Semi-final thoughts on ordination of Deacons and Priests

Be it therefore resolved, the following assumptions.

  1. All persons cannot keep themselves from worshipping god. We are homo-liturgicus.
  2. Priests, rectors, pastors, bishops are bound literally and figuratively to a specific community of worshipers for a specific time and in a very specific place we call church and parish.
  3. Deacons are not likewise bound to a community, time and place, but are commissioned to "special ministry" that gives many opportunities for self-definition, one-on-one, and outside of parish missional operations. The temporalities of a parish are not given a deacon, nor should a deacon act as if they were.
  4. Full and equal order thinking would suggest that a deacon could be elected bishop without being ordained presbyter as an intermediate rung.
Here then is the contested space. A rector, vicar, priest, bishop is enmeshed in the relationships of worship. A communicant is attracted to intimate worship of god by the various ways a priest presides, a communicant runs away in fear from worship when it gets too much. All worshippers are engaged in this dance of get close, pull back, get close, pull back. The attractions and the repulsions are a dance of intimacy. It is a dance. The priest must always be a willing partner, must be rejected and re-loved, love again and be rejected over and over. A priest must interpenetrate and impose their ministry into the intimate relationship of worshipper and that which is worshiped. Priests must articulate the right ordering and the right enjoyment of the worship of God to the Father, through the Son, and with the Holy Ghost.
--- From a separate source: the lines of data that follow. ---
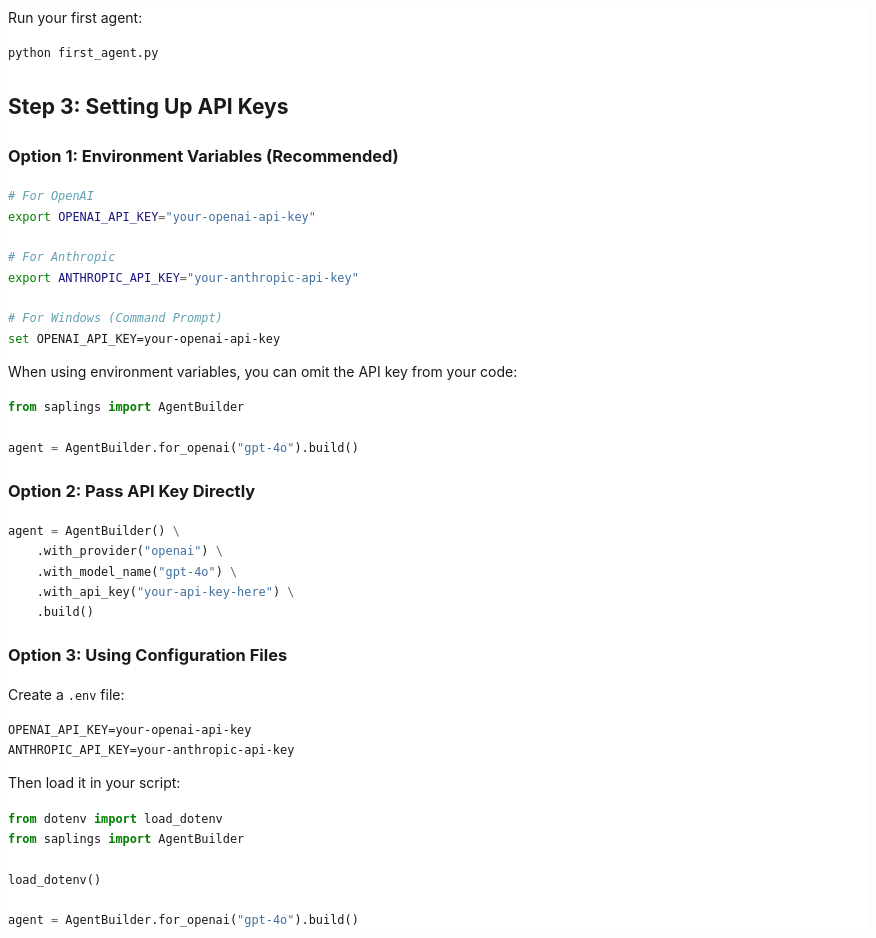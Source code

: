 
Run your first agent:

```bash
python first_agent.py
```

## Step 3: Setting Up API Keys

### Option 1: Environment Variables (Recommended)

```bash
# For OpenAI
export OPENAI_API_KEY="your-openai-api-key"

# For Anthropic
export ANTHROPIC_API_KEY="your-anthropic-api-key"

# For Windows (Command Prompt)
set OPENAI_API_KEY=your-openai-api-key
```

When using environment variables, you can omit the API key from your code:

```python
from saplings import AgentBuilder

agent = AgentBuilder.for_openai("gpt-4o").build()
```

### Option 2: Pass API Key Directly

```python
agent = AgentBuilder() \
    .with_provider("openai") \
    .with_model_name("gpt-4o") \
    .with_api_key("your-api-key-here") \
    .build()
```

### Option 3: Using Configuration Files

Create a `.env` file:

```env
OPENAI_API_KEY=your-openai-api-key
ANTHROPIC_API_KEY=your-anthropic-api-key
```

Then load it in your script:

```python
from dotenv import load_dotenv
from saplings import AgentBuilder

load_dotenv()

agent = AgentBuilder.for_openai("gpt-4o").build()
```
The inescapable frustration of being a dance partner and being the owner of a rejected dance card  request is the lot of a pastor. This frustration is force multiplied by deacons who have the blessings of bishops to cut in and re-order the worshipper's enjoyment of god. A priest must have a dance card meeting with everyone in the parish, good dancers and bad. A deacon chooses who to dance with, what the song is, and why it is to be enjoyed. 

Where a deacon and a priest are interested in the same worshippers, they must co-disciple, the dance cards must be coordinated, the steps of making clear the claims made on lives (discipleship) must be mutually groked, and made transparent.

From this train of thought, these conclusions.
  1. Deacons in parish ministry are problematic and must be carefully scrutinized to make sure that conflicting discipleship actions are rooted out like the plague.
  2. Every ordained person in a parish must have a dossier of discipleship actions for each worshipper and an agreed upon plan of right action at the right time for each communicant. This is akin to a sales prospect list.
  3. The cycle of dance partner, rejected dance partner, re-newed dance parter of priests with their parishioneers must be acknowledged, discussed, healed and brought into blessing. 
  4. Priests must be able to inter-penetrate a person's worship dance and a deacon must stay out of that within a parish.